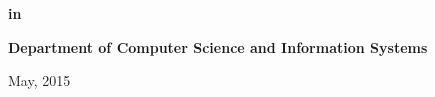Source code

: \documentclass[a4paper,12pt]{report}
\begin{document}
\begin{titlepage}
\begin{center}
\textbf{{\large{in}}}
\end{center}

\begin{center}
\textbf{\Large{Department of Computer Science and Information Systems}}\\
\end{center}

\vspace{0.5cm}
\begin{center}
\Large{May, 2015}
\end{center}
\end{titlepage}

\newpage
\end{document}
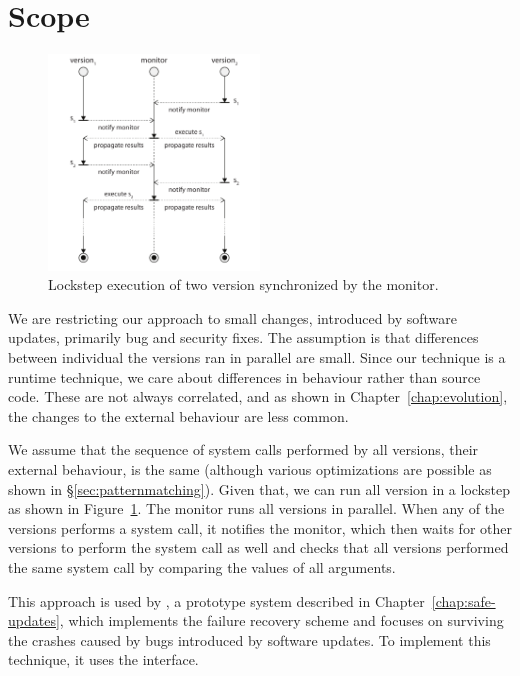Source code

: \section{Scope}
\label{multi-version:scope}

\begin{figure}[t]
  \begin{center}
    \includegraphics[width=0.5\textwidth]{multi-version/figures/lockstep}
    \caption{Lockstep execution of two version synchronized by the monitor.}
    \label{fig:lockstep-execution}
  \end{center}
\end{figure}

We are restricting our approach to small changes, introduced by software
updates, primarily bug and security fixes. The assumption is that differences
between individual the versions ran in parallel are small. Since our technique
is a runtime technique, we care about differences in behaviour rather than
source code. These are not always correlated, and as shown in
Chapter~\ref{chap:evolution}, the changes to the external behaviour are less
common.

We assume that the sequence of system calls performed by all versions, \ie
their external behaviour, is the same (although various optimizations are
possible as shown in \S\ref{sec:patternmatching}). Given that, we can run all
version in a lockstep as shown in Figure~\ref{fig:lockstep-execution}.  The
monitor runs all versions in parallel. When any of the versions performs a
system call, it notifies the monitor, which then waits for other versions to
perform the system call as well and checks that all versions performed the same
system call by comparing the values of all arguments.

This approach is used by \mx, a prototype system described in
Chapter~\ref{chap:safe-updates}, which implements the failure recovery scheme
and focuses on surviving the crashes caused by bugs introduced by software
updates. To implement this technique, it uses the \ptrace interface.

+--

→ **Try it**
Each line above where the word "monitor" occurs should be copied out.

→ **Task result**
    \caption{Lockstep execution of two version synchronized by the monitor.}
monitor runs all versions in parallel. When any of the versions performs a
system call, it notifies the monitor, which then waits for other versions to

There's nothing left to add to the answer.